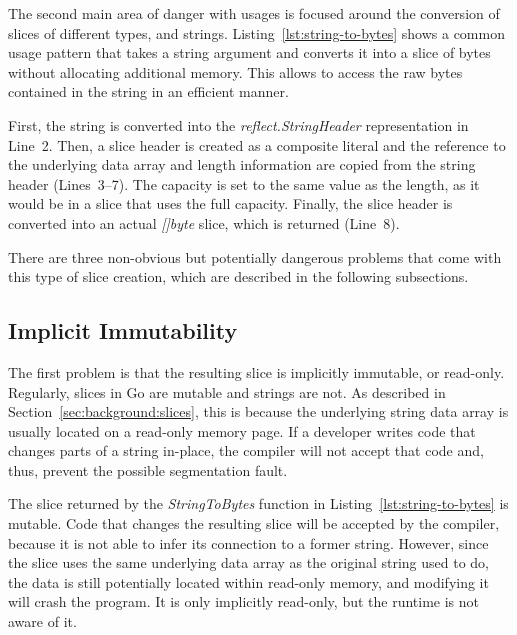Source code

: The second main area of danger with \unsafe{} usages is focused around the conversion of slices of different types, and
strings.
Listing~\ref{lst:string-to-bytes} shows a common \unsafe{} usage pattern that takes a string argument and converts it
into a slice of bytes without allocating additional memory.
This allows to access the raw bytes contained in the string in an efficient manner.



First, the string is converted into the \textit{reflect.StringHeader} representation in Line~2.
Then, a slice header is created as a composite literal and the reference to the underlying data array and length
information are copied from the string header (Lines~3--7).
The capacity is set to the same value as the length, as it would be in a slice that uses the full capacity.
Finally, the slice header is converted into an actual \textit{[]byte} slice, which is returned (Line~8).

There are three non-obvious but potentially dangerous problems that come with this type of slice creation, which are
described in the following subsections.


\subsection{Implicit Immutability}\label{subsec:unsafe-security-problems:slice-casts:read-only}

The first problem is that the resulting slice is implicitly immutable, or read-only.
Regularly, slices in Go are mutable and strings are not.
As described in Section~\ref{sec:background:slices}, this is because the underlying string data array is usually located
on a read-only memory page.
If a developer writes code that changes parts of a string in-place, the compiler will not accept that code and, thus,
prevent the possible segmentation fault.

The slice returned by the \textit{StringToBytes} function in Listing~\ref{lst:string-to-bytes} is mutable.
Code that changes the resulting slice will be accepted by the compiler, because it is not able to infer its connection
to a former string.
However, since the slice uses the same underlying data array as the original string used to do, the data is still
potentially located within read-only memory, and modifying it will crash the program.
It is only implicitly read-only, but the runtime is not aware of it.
......
EXERCISE OBJECTIVE: The entries above are to be reproduced exactly, with the pictures dropped.

ANSWER SECTION:
Source code

: The second main area of danger with \unsafe{} usages is focused around the conversion of slices of different types, and
strings.
Listing~\ref{lst:string-to-bytes} shows a common \unsafe{} usage pattern that takes a string argument and converts it
into a slice of bytes without allocating additional memory.
This allows to access the raw bytes contained in the string in an efficient manner.



First, the string is converted into the \textit{reflect.StringHeader} representation in Line~2.
Then, a slice header is created as a composite literal and the reference to the underlying data array and length
information are copied from the string header (Lines~3--7).
The capacity is set to the same value as the length, as it would be in a slice that uses the full capacity.
Finally, the slice header is converted into an actual \textit{[]byte} slice, which is returned (Line~8).

There are three non-obvious but potentially dangerous problems that come with this type of slice creation, which are
described in the following subsections.


\subsection{Implicit Immutability}\label{subsec:unsafe-security-problems:slice-casts:read-only}

The first problem is that the resulting slice is implicitly immutable, or read-only.
Regularly, slices in Go are mutable and strings are not.
As described in Section~\ref{sec:background:slices}, this is because the underlying string data array is usually located
on a read-only memory page.
If a developer writes code that changes parts of a string in-place, the compiler will not accept that code and, thus,
prevent the possible segmentation fault.

The slice returned by the \textit{StringToBytes} function in Listing~\ref{lst:string-to-bytes} is mutable.
Code that changes the resulting slice will be accepted by the compiler, because it is not able to infer its connection
to a former string.
However, since the slice uses the same underlying data array as the original string used to do, the data is still
potentially located within read-only memory, and modifying it will crash the program.
It is only implicitly read-only, but the runtime is not aware of it.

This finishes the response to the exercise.